Eventually, English watchmakers imported Swiss watches stamping them with their own names but, by about 1820, nearly all timepieces bound for China, regardless of whose named appeared on them, were made by the Swiss.
Professor Pagani points out that the Swiss employed another weapon: market research. “The English had a lock on sales to the imperial court so the Swiss looked at what other people in China, mostly rich merchants, wanted and adapted their watches to those tastes. When court tastes changed the market for the English makers disappeared. To be closer to their customers some Swiss makers even set up shop in China.”
Even after the change in court taste watches held a fascination for ordinary Chinese. Captains of western ships soon learned that if they wanted to unload their cargo and quickly return home a bribe of a pair of watches to a harbour master helped.
Serving the huge, varied and affluent Chinese market brought out the creative side of Swiss watchmaking.

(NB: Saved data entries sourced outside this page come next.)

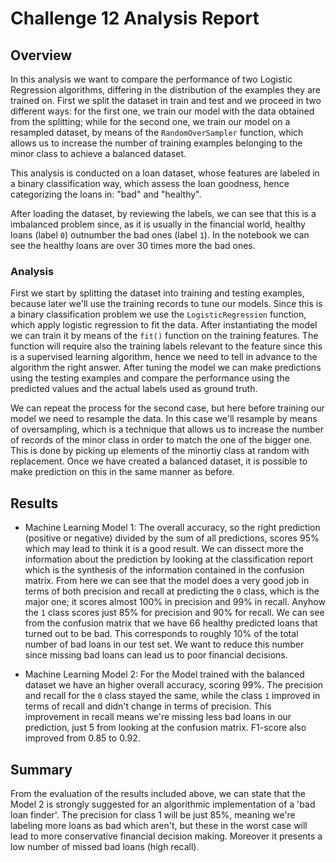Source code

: # Challenge 12 Analysis Report

## Overview

In this analysis we want to compare the performance of two Logistic Regression algorithms, differing in the distribution of the examples they are trained on.
First we split the dataset in train and test and we proceed in two different ways: for the first one, we train our model with the data obtained from the splitting; while for the second one, we train our model on a resampled dataset, by means of the `RandomOverSampler` function, which allows us to increase the number of training examples belonging to the minor class to achieve a balanced dataset.

This analysis is conducted on a loan dataset, whose features are labeled in a binary classification way, which assess the loan goodness, hence categorizing the loans in: "bad" and "healthy".

After loading the dataset, by reviewing the labels, we can see that this is a imbalanced problem since, as it is usually in the financial world, healthy loans (label `0`) outnumber the bad ones (label `1`). In the notebook we can see the healthy loans are over 30 times more the bad ones.

### Analysis

First we start by splitting the dataset into training and testing examples, because later we'll use the training records to tune our models.
Since this is a binary classification problem we use the `LogisticRegression` function, which apply logistic regression to fit the data.
After instantiating the model we can train it by means of the `fit()` function on the training features. The function will require also the training labels relevant to the feature since this is a supervised learning algorithm, hence we need to tell in advance to the algorithm the right answer.
After tuning the model we can make predictions using the testing examples and compare the performance using the predicted values and the actual labels used as ground truth.

We can repeat the process for the second case, but here before training our model we need to resample the data. In this case we'll resample by means of oversampling, which is a technique that allows us to increase the number of records of the minor class in order to match the one of the bigger one. This is done by picking up elements of the minortiy class at random with replacement.
Once we have created a balanced dataset, it is possible to make prediction on this in the same manner as before.

## Results

* Machine Learning Model 1:
The overall accuracy, so the right prediction (positive or negative) divided by the sum of all predictions, scores 95% which may lead to think it is a good result. We can dissect more the information about the prediction by looking at the classification report which is the synthesis of the information contained in the confusion matrix.
From here we can see that the model does a very good job in terms of both precision and recall at predicting the `0` class, which is the major one; it scores almost 100% in precision and 99% in recall.
Anyhow the `1` class scores just 85% for precision and 90% for recall. We can see from the confusion matrix that we have 66 healthy predicted loans that turned out to be bad. This corresponds to roughly 10% of the total number of bad loans in our test set. We want to reduce this number since missing bad loans can lead us to poor financial decisions.

* Machine Learning Model 2:
For the Model trained with the balanced dataset we have an higher overall accuracy, scoring 99%.
The precision and recall for the `0` class stayed the same, while the class `1` improved in terms of recall and didn't change in terms of precision.
This improvement in recall means we're missing less bad loans in our prediction, just 5 from looking at the confusion matrix.
F1-score also improved from 0.85 to 0.92.

## Summary

From the evaluation of the results included above, we can state that the Model 2 is strongly suggested for an algorithmic implementation of a 'bad loan finder'. The precision for class 1 will be just 85%, meaning we're labeling more loans as bad which aren't, but these in the worst case will lead to more conservative financial decision making.
Moreover it presents a low number of missed bad loans (high recall).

In 1820, Swiss watchmakers Piguet & Meylan produced an 18k gold pocket watch known as “Barking Dog with Cat”. On the front of the watch is an unusually small dial set over a scene of a chasing a cat. Press a button on the crown of the watch and you will hear the hour, but not as chimes. Instead, a tiny bellow inside the watch imitates a barking dog. In another touch, beloved by the Chinese, the dog moves its head with each yelp. The back of the watch features an enamel painting of musical instruments, surrounded by a ring of pearls. Sold in Geneva for 63,250 CHF in 2005.
Painting with enamels had long been a Swiss speciality and for the pairs of pocket watches aimed at the Chinese market they devised a clever innovation: mirror images. Traditionally, enamel figures on the backs of watches were identical. Swiss enamel painters the figure on the back of one watch looking right and the other looking left.
An example is a pair of silver pocket watches sold at Antiquroum in Hong Kong in July of 2005 for 109,250 HKD. Made by Leo Juvet in 1875 and sold complete with a box, the watches are named for the two “Romantic Ladies” who stare, in different directions from the back of the watch cases.
A stunning display of Swiss watchmaking for the Chinese market is a pair of gold flintlock pistols decorated with pearls and blue enamel. Watches are concealed in each pistol’s handle behind a cover embellished with a ring of pearls. Each pistol is also a perfume sprinkler. Pull the trigger and at the end of the barrel a gold lotus flower opens and an atomiser sprays a splash of perfume. The pistols fetched 429,750 CHF in October of 2005.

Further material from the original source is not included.